# Record extracts
● ● ● ● ●

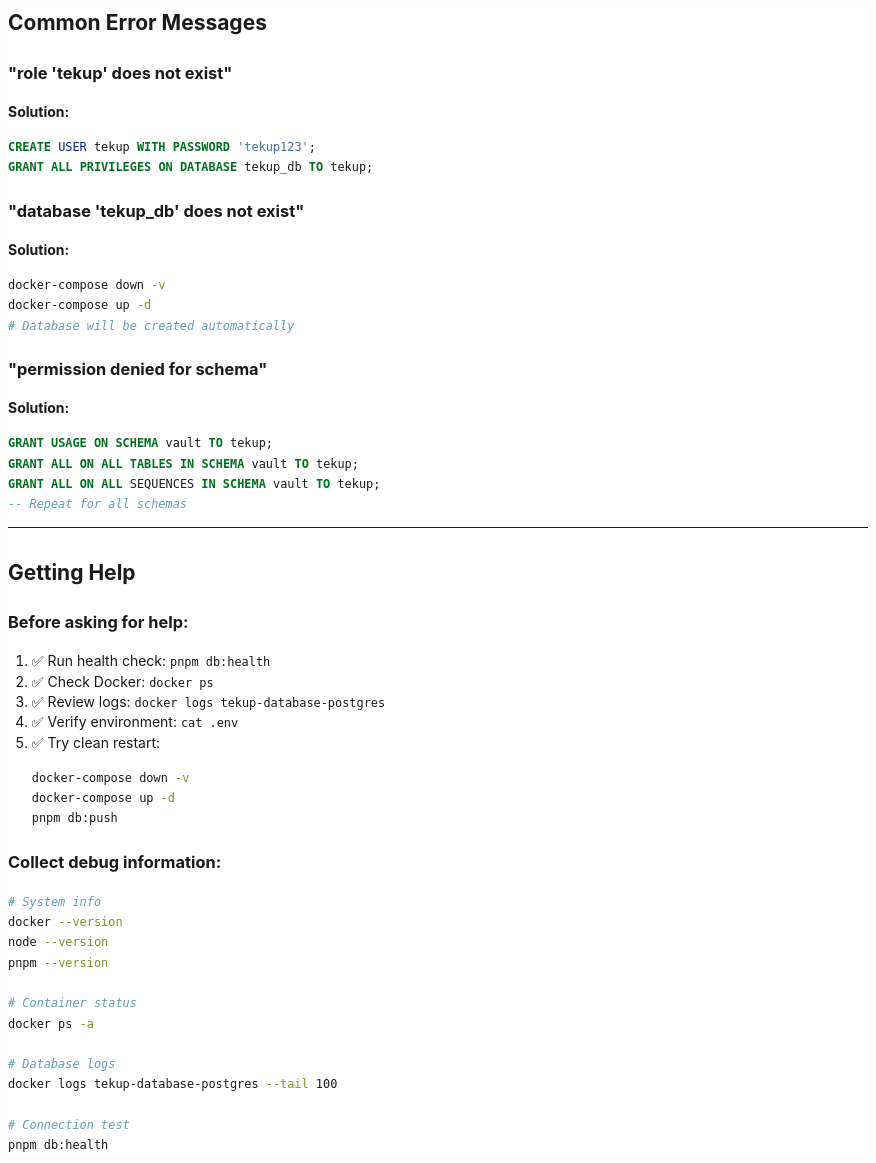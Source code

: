 
## Common Error Messages

### "role 'tekup' does not exist"

**Solution:**
```sql
CREATE USER tekup WITH PASSWORD 'tekup123';
GRANT ALL PRIVILEGES ON DATABASE tekup_db TO tekup;
```

### "database 'tekup_db' does not exist"

**Solution:**
```bash
docker-compose down -v
docker-compose up -d
# Database will be created automatically
```

### "permission denied for schema"

**Solution:**
```sql
GRANT USAGE ON SCHEMA vault TO tekup;
GRANT ALL ON ALL TABLES IN SCHEMA vault TO tekup;
GRANT ALL ON ALL SEQUENCES IN SCHEMA vault TO tekup;
-- Repeat for all schemas
```

---

## Getting Help

### Before asking for help:

1. ✅ Run health check: `pnpm db:health`
2. ✅ Check Docker: `docker ps`
3. ✅ Review logs: `docker logs tekup-database-postgres`
4. ✅ Verify environment: `cat .env`
5. ✅ Try clean restart:
   ```bash
   docker-compose down -v
   docker-compose up -d
   pnpm db:push
   ```

### Collect debug information:

```bash
# System info
docker --version
node --version
pnpm --version

# Container status
docker ps -a

# Database logs
docker logs tekup-database-postgres --tail 100

# Connection test
pnpm db:health
```
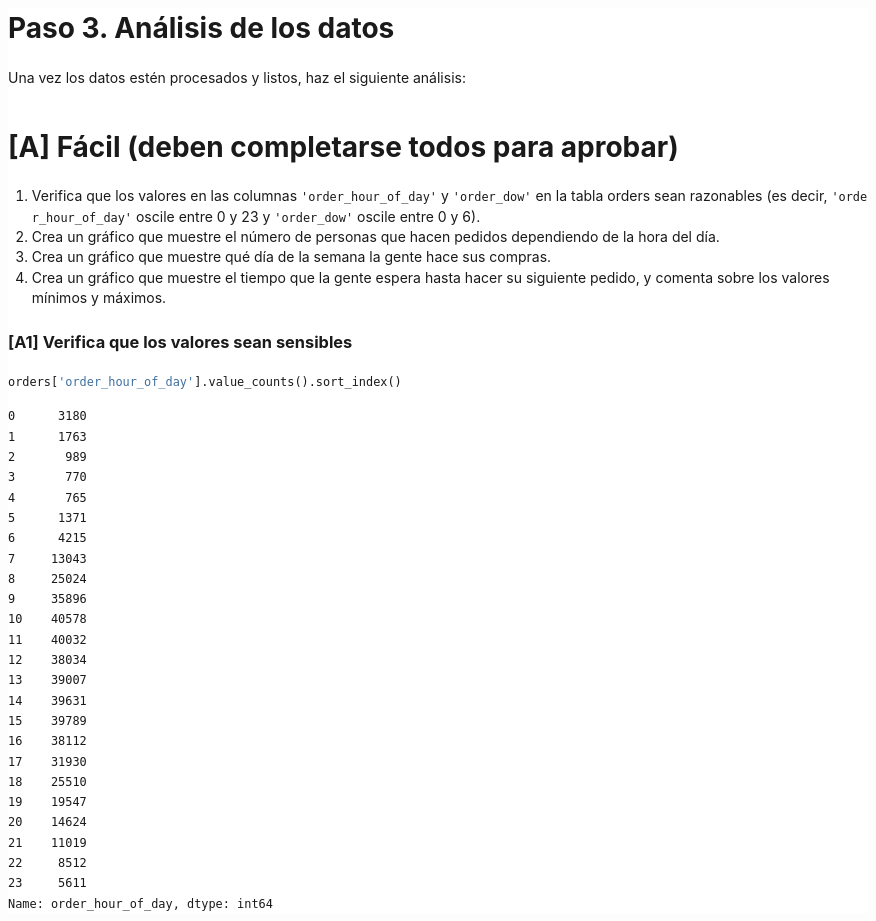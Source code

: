 # Paso 3. Análisis de los datos

Una vez los datos estén procesados y listos, haz el siguiente análisis:

# [A] Fácil (deben completarse todos para aprobar)

1. Verifica que los valores en las columnas `'order_hour_of_day'` y `'order_dow'` en la tabla orders sean razonables (es decir, `'order_hour_of_day'` oscile entre 0 y 23 y `'order_dow'` oscile entre 0 y 6).
2. Crea un gráfico que muestre el número de personas que hacen pedidos dependiendo de la hora del día.
3. Crea un gráfico que muestre qué día de la semana la gente hace sus compras.
4. Crea un gráfico que muestre el tiempo que la gente espera hasta hacer su siguiente pedido, y comenta sobre los valores mínimos y máximos.

### [A1] Verifica que los valores sean sensibles


```python
orders['order_hour_of_day'].value_counts().sort_index()
```




    0      3180
    1      1763
    2       989
    3       770
    4       765
    5      1371
    6      4215
    7     13043
    8     25024
    9     35896
    10    40578
    11    40032
    12    38034
    13    39007
    14    39631
    15    39789
    16    38112
    17    31930
    18    25510
    19    19547
    20    14624
    21    11019
    22     8512
    23     5611
    Name: order_hour_of_day, dtype: int64


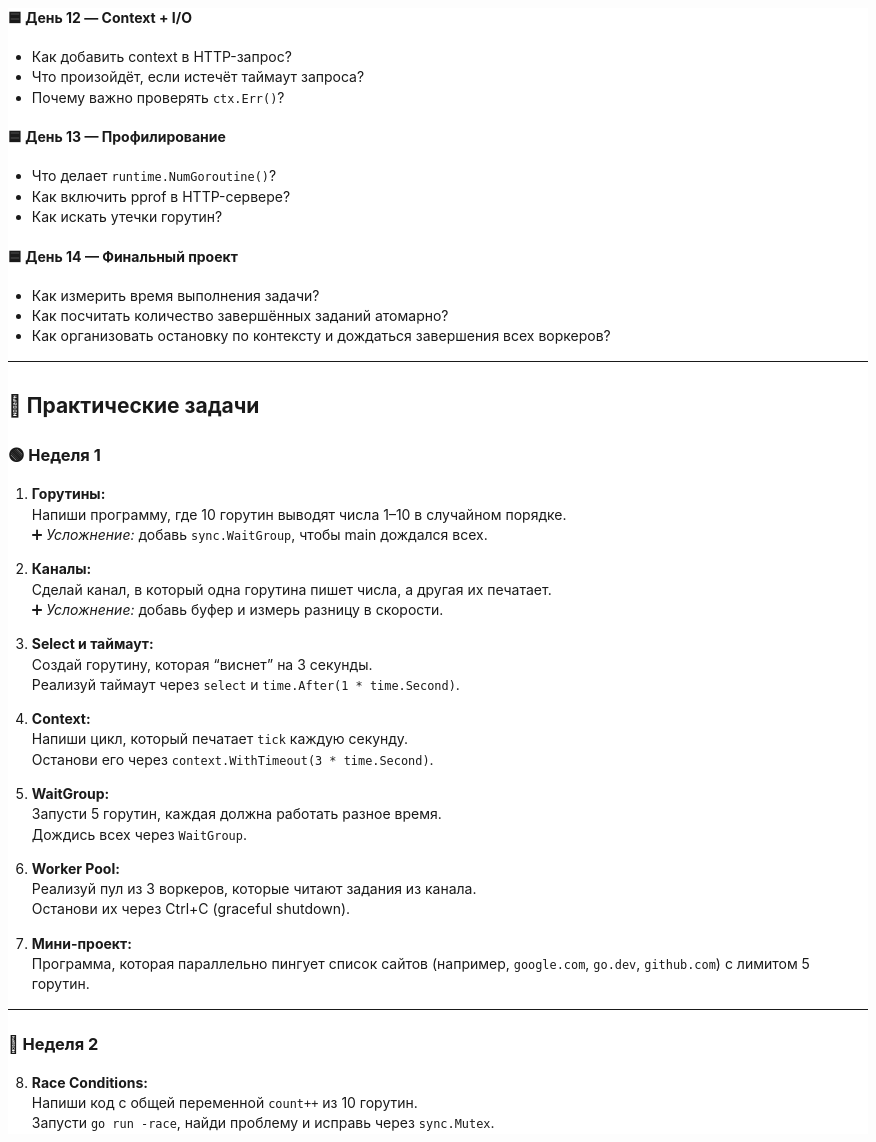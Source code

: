 #### 🟦 День 12 — Context + I/O
- Как добавить context в HTTP-запрос?
- Что произойдёт, если истечёт таймаут запроса?
- Почему важно проверять `ctx.Err()`?

#### 🟦 День 13 — Профилирование
- Что делает `runtime.NumGoroutine()`?
- Как включить pprof в HTTP-сервере?
- Как искать утечки горутин?

#### 🟦 День 14 — Финальный проект
- Как измерить время выполнения задачи?
- Как посчитать количество завершённых заданий атомарно?
- Как организовать остановку по контексту и дождаться завершения всех воркеров?

---

## 🧩 Практические задачи

### 🟢 Неделя 1
1. **Горутины:**  
   Напиши программу, где 10 горутин выводят числа 1–10 в случайном порядке.  
   ➕ *Усложнение:* добавь `sync.WaitGroup`, чтобы main дождался всех.

2. **Каналы:**  
   Сделай канал, в который одна горутина пишет числа, а другая их печатает.  
   ➕ *Усложнение:* добавь буфер и измерь разницу в скорости.

3. **Select и таймаут:**  
   Создай горутину, которая “виснет” на 3 секунды.  
   Реализуй таймаут через `select` и `time.After(1 * time.Second)`.

4. **Context:**  
   Напиши цикл, который печатает `tick` каждую секунду.  
   Останови его через `context.WithTimeout(3 * time.Second)`.

5. **WaitGroup:**  
   Запусти 5 горутин, каждая должна работать разное время.  
   Дождись всех через `WaitGroup`.

6. **Worker Pool:**  
   Реализуй пул из 3 воркеров, которые читают задания из канала.  
   Останови их через Ctrl+C (graceful shutdown).

7. **Мини-проект:**  
   Программа, которая параллельно пингует список сайтов (например, `google.com`, `go.dev`, `github.com`) с лимитом 5 горутин.

---

### 🔵 Неделя 2
8. **Race Conditions:**  
   Напиши код с общей переменной `count++` из 10 горутин.  
   Запусти `go run -race`, найди проблему и исправь через `sync.Mutex`.
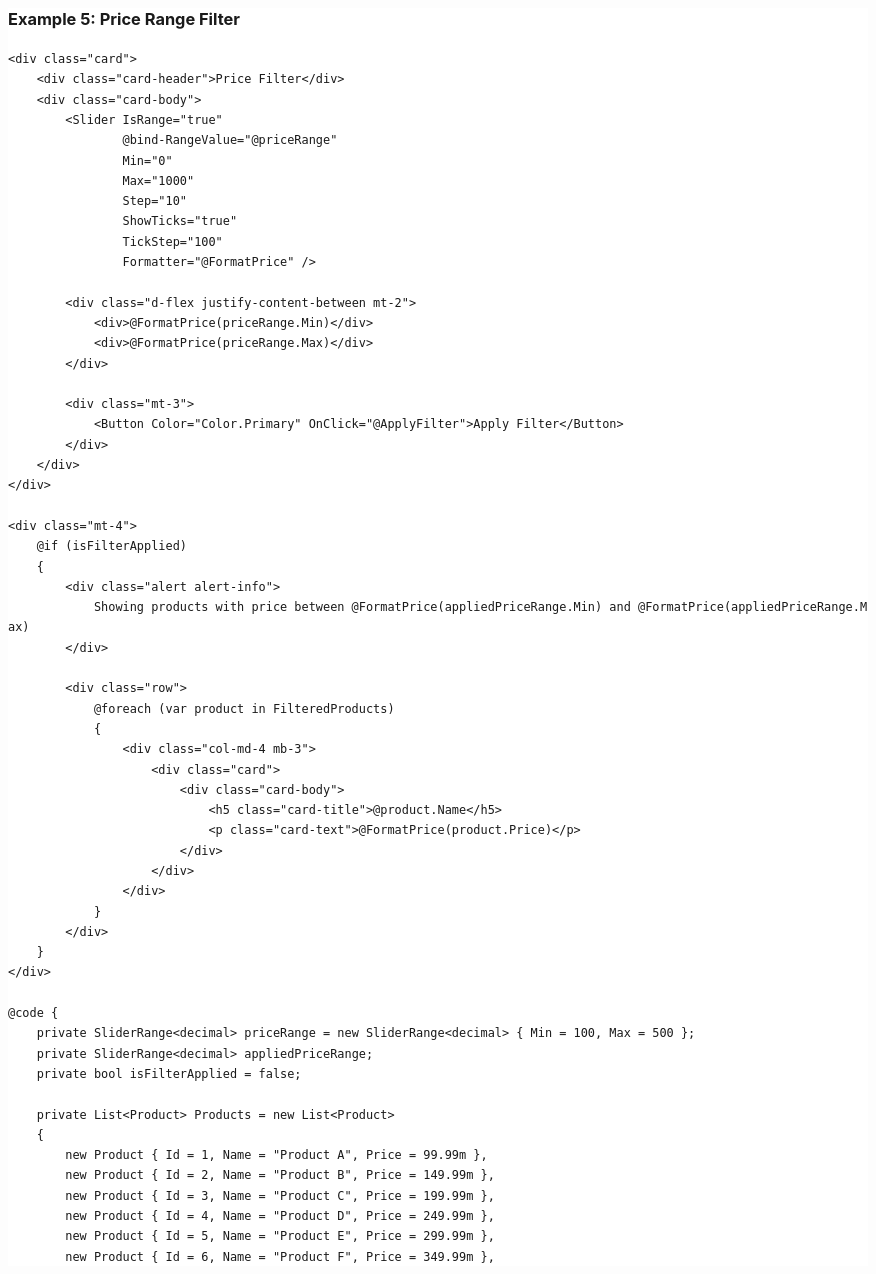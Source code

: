 ### Example 5: Price Range Filter

```razor
<div class="card">
    <div class="card-header">Price Filter</div>
    <div class="card-body">
        <Slider IsRange="true" 
                @bind-RangeValue="@priceRange" 
                Min="0" 
                Max="1000" 
                Step="10" 
                ShowTicks="true" 
                TickStep="100" 
                Formatter="@FormatPrice" />
        
        <div class="d-flex justify-content-between mt-2">
            <div>@FormatPrice(priceRange.Min)</div>
            <div>@FormatPrice(priceRange.Max)</div>
        </div>
        
        <div class="mt-3">
            <Button Color="Color.Primary" OnClick="@ApplyFilter">Apply Filter</Button>
        </div>
    </div>
</div>

<div class="mt-4">
    @if (isFilterApplied)
    {
        <div class="alert alert-info">
            Showing products with price between @FormatPrice(appliedPriceRange.Min) and @FormatPrice(appliedPriceRange.Max)
        </div>
        
        <div class="row">
            @foreach (var product in FilteredProducts)
            {
                <div class="col-md-4 mb-3">
                    <div class="card">
                        <div class="card-body">
                            <h5 class="card-title">@product.Name</h5>
                            <p class="card-text">@FormatPrice(product.Price)</p>
                        </div>
                    </div>
                </div>
            }
        </div>
    }
</div>

@code {
    private SliderRange<decimal> priceRange = new SliderRange<decimal> { Min = 100, Max = 500 };
    private SliderRange<decimal> appliedPriceRange;
    private bool isFilterApplied = false;
    
    private List<Product> Products = new List<Product>
    {
        new Product { Id = 1, Name = "Product A", Price = 99.99m },
        new Product { Id = 2, Name = "Product B", Price = 149.99m },
        new Product { Id = 3, Name = "Product C", Price = 199.99m },
        new Product { Id = 4, Name = "Product D", Price = 249.99m },
        new Product { Id = 5, Name = "Product E", Price = 299.99m },
        new Product { Id = 6, Name = "Product F", Price = 349.99m },
```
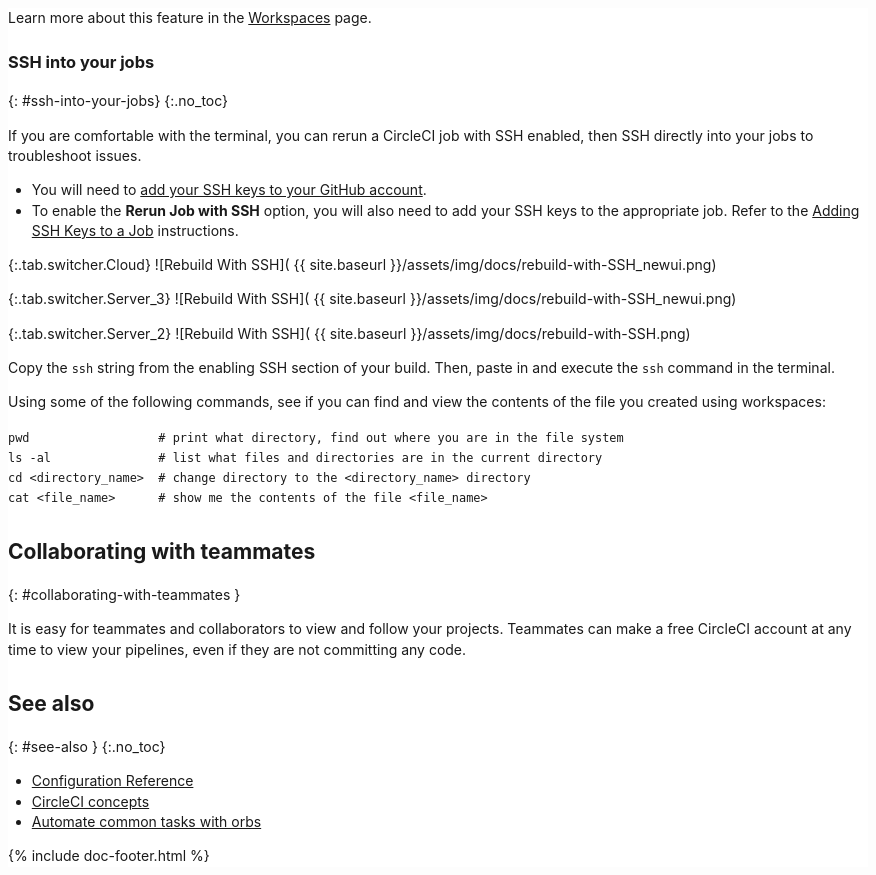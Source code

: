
 ```yaml
```

Learn more about this feature in the [Workspaces]({{site.baseurl}}/2.0/workspaces/) page.

### SSH into your jobs
{: #ssh-into-your-jobs}
{:.no_toc}

If you are comfortable with the terminal, you can rerun a CircleCI job with SSH enabled, then SSH directly into your jobs to troubleshoot issues.

- You will need to [add your SSH keys to your GitHub account](https://help.github.com/articles/connecting-to-github-with-ssh/).
- To enable the **Rerun Job with SSH** option, you will also need to add your SSH keys to the appropriate job. Refer to the [Adding SSH Keys to a Job]({{site.baseurl}}/2.0/add-ssh-key/#adding-ssh-keys-to-a-job) instructions.

{:.tab.switcher.Cloud}
![Rebuild With SSH]( {{ site.baseurl }}/assets/img/docs/rebuild-with-SSH_newui.png)

{:.tab.switcher.Server_3}
![Rebuild With SSH]( {{ site.baseurl }}/assets/img/docs/rebuild-with-SSH_newui.png)

{:.tab.switcher.Server_2}
![Rebuild With SSH]( {{ site.baseurl }}/assets/img/docs/rebuild-with-SSH.png)


Copy the `ssh` string from the enabling SSH section of your build. Then, paste in and execute the `ssh` command in the terminal.

Using some of the following commands, see if you can find and view the contents
of the file you created using workspaces:

```
pwd                  # print what directory, find out where you are in the file system
ls -al               # list what files and directories are in the current directory
cd <directory_name>  # change directory to the <directory_name> directory
cat <file_name>      # show me the contents of the file <file_name>
```


## Collaborating with teammates
{: #collaborating-with-teammates }

It is easy for teammates and collaborators to view and follow your projects.
Teammates can make a free CircleCI account at any time to view your pipelines,
even if they are not committing any code.

## See also
{: #see-also }
{:.no_toc}

- [Configuration Reference]({{site.baseurl}}/2.0/configuration-reference/)
- [CircleCI concepts]({{site.baseurl}}/)
- [Automate common tasks with orbs]({{site.baseurl}}/)

{% include doc-footer.html %}

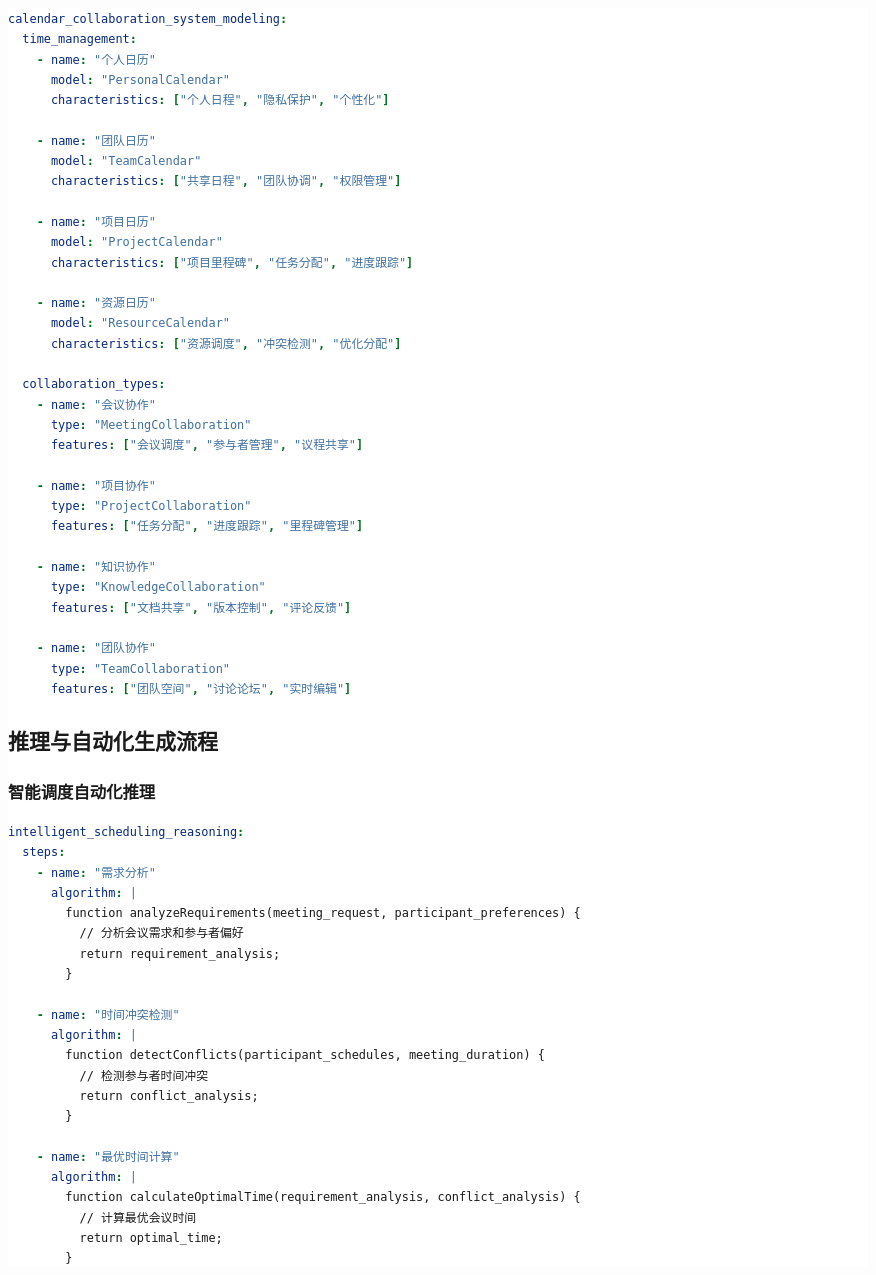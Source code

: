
 ```yaml
calendar_collaboration_system_modeling:
  time_management:
    - name: "个人日历"
      model: "PersonalCalendar"
      characteristics: ["个人日程", "隐私保护", "个性化"]
      
    - name: "团队日历"
      model: "TeamCalendar"
      characteristics: ["共享日程", "团队协调", "权限管理"]
      
    - name: "项目日历"
      model: "ProjectCalendar"
      characteristics: ["项目里程碑", "任务分配", "进度跟踪"]
      
    - name: "资源日历"
      model: "ResourceCalendar"
      characteristics: ["资源调度", "冲突检测", "优化分配"]
      
  collaboration_types:
    - name: "会议协作"
      type: "MeetingCollaboration"
      features: ["会议调度", "参与者管理", "议程共享"]
      
    - name: "项目协作"
      type: "ProjectCollaboration"
      features: ["任务分配", "进度跟踪", "里程碑管理"]
      
    - name: "知识协作"
      type: "KnowledgeCollaboration"
      features: ["文档共享", "版本控制", "评论反馈"]
      
    - name: "团队协作"
      type: "TeamCollaboration"
      features: ["团队空间", "讨论论坛", "实时编辑"]
```

## 推理与自动化生成流程

### 智能调度自动化推理

```yaml
intelligent_scheduling_reasoning:
  steps:
    - name: "需求分析"
      algorithm: |
        function analyzeRequirements(meeting_request, participant_preferences) {
          // 分析会议需求和参与者偏好
          return requirement_analysis;
        }
        
    - name: "时间冲突检测"
      algorithm: |
        function detectConflicts(participant_schedules, meeting_duration) {
          // 检测参与者时间冲突
          return conflict_analysis;
        }
        
    - name: "最优时间计算"
      algorithm: |
        function calculateOptimalTime(requirement_analysis, conflict_analysis) {
          // 计算最优会议时间
          return optimal_time;
        }
```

● ● ● ● ●

# What you have to do
Within the listing, how many lines include the string "GRANT"? Supply the number and no further words.

# Answer box
4